Wealth Management: Strategy blog – Are stocks in a bubble?

Strategy team: Victor Balfour

After the fourth quarter’s further gains, there are plenty of signs of US stock market froth: some dramatic moves in high-profile stocks; buoyant IPO markets; and ‘overbought’ momentum indicators. Talk of a ‘bubble’ is growing.

On most measures, US stocks are now clearly expensive relative to their history. The exceptions are those which compare stocks to interest rates and bond yields – which are themselves historically low.

If we were to view the asset class from a ‘top-down’ approach to investment: we would see them as high, but not outlandishly or prohibitively so. Our preferred metric, a “cyclically adjusted” PE (CAPE) which smooths out short-term fluctuations in earnings by using a ten-year moving average, is shown in the chart: its ascent has mostly been less dramatic than the 2000 'TMT' episode, and its level – and divergence from trend – is still significantly less pronounced than then.

“Bubble” is an over-used term, and suggests the imminent permanent loss of most of investors’ capital after a dizzy and exponential surge. We do not think the profile in the chart warrants that label yet. We do think valuations will normalise on a longer-term view, and for that reason the returns we can plausibly expect from stocks are at the low end of the range they should have been in this last decade or so (as we noted in an earlier post). But we think they are still positive, and ahead of likely inflation.

Other measures are shown in the table below. Some are being amplified by earnings’ recent weakness, which is likely temporary. Even a high forward PE may be less significant now, after those earnings expectations have fallen, than it was in 2000, when current and projected earnings had yet to register their looming decline. And if recent economic data are anything to go by, there is a chance that US earnings will rebound more vigorously than analysts currently expect.

Even if valuations were more stretched, they are capable of staying so for a while. Keynes suggested that "there is nothing so dangerous as the pursuit of a rational investment policy in an irrational world", and valuations are rarely the primary cause of a market reversal: they are a notoriously poor market timing tool.

Indeed, US equity valuations have been in ‘expensive’ territory for most of the past seven years: our CAPE has been more than one sigma above its trend for almost the entire period. Meanwhile, the US market rose some 140% (13% annualised).

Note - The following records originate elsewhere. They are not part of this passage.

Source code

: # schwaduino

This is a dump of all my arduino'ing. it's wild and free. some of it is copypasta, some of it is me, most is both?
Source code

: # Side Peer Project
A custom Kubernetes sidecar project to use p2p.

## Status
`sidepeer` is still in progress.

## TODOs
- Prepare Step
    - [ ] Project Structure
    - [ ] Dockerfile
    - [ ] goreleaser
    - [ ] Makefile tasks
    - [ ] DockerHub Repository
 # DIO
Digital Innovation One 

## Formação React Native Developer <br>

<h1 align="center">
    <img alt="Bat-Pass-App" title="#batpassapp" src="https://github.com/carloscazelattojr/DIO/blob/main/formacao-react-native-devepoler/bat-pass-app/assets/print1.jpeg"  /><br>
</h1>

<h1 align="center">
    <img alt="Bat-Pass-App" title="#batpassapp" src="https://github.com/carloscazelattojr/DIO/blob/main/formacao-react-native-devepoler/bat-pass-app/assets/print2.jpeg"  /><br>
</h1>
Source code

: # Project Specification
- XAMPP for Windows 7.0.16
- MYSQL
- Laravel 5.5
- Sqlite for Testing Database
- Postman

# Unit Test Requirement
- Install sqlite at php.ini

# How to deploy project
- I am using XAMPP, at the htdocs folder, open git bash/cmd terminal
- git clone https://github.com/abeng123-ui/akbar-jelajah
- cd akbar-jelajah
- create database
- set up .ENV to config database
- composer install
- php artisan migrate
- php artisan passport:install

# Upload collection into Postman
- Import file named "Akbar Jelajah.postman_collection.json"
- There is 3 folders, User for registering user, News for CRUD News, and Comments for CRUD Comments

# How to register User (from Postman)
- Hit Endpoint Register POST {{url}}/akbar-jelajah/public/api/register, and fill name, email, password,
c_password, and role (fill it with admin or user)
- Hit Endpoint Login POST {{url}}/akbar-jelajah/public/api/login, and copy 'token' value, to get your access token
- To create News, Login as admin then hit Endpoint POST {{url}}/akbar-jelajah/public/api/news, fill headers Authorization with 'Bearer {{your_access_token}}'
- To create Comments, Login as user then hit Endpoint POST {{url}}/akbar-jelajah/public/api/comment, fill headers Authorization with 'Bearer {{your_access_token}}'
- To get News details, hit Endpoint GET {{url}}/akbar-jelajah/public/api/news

And though the current multiple (33x) is at its widest spread vis à vis its trend (24x) since the early noughties, as noted we are still some way below that heady ‘TMT’ episode (in both absolute and relative terms). And we can take some reassurance from those low levels of interest rates: they will not disappear overnight, and – as the table suggests – are not fully priced in to begin with (stocks look positively cheap on that basis, not just less expensive).

Looking ahead, the scope for some profit-taking in the short-term must be a near-term risk: a lot of good (or improved) news is priced-in and cash positions are reportedly at their lowest level since 2016 (according to the latest Bank of America Fund Manager Survey – another renowned contrary indicator).

We are trying to stay open-minded: the last decade has not been kind to more dogmatic pundits. Headroom has likely fallen, but this does not look like a bubble to us (and other markets are of course less expensive than the US).  Those prospective long term ‘top-down’ returns for equities have fallen, but still exceed both likely inflation and the likely returns on bonds and cash.   


Past performance is not a guide to future performance and nothing in this blog constitutes advice. Although the information and data herein are obtained from sources believed to be reliable, no representation or warranty, expressed or implied, is or will be made and, save in the case of fraud, no responsibility or liability is or will be accepted by Rothschild & Co Wealth Management UK Limited as to or in relation to the fairness, accuracy or completeness of this document or the information forming the basis of this document or for any reliance placed on this document by any person whatsoever. In particular, no representation or warranty is given as to the achievement or reasonableness of any future projections, targets, estimates or forecasts contained in this document. Furthermore, all opinions and data used in this document are subject to change without prior notice.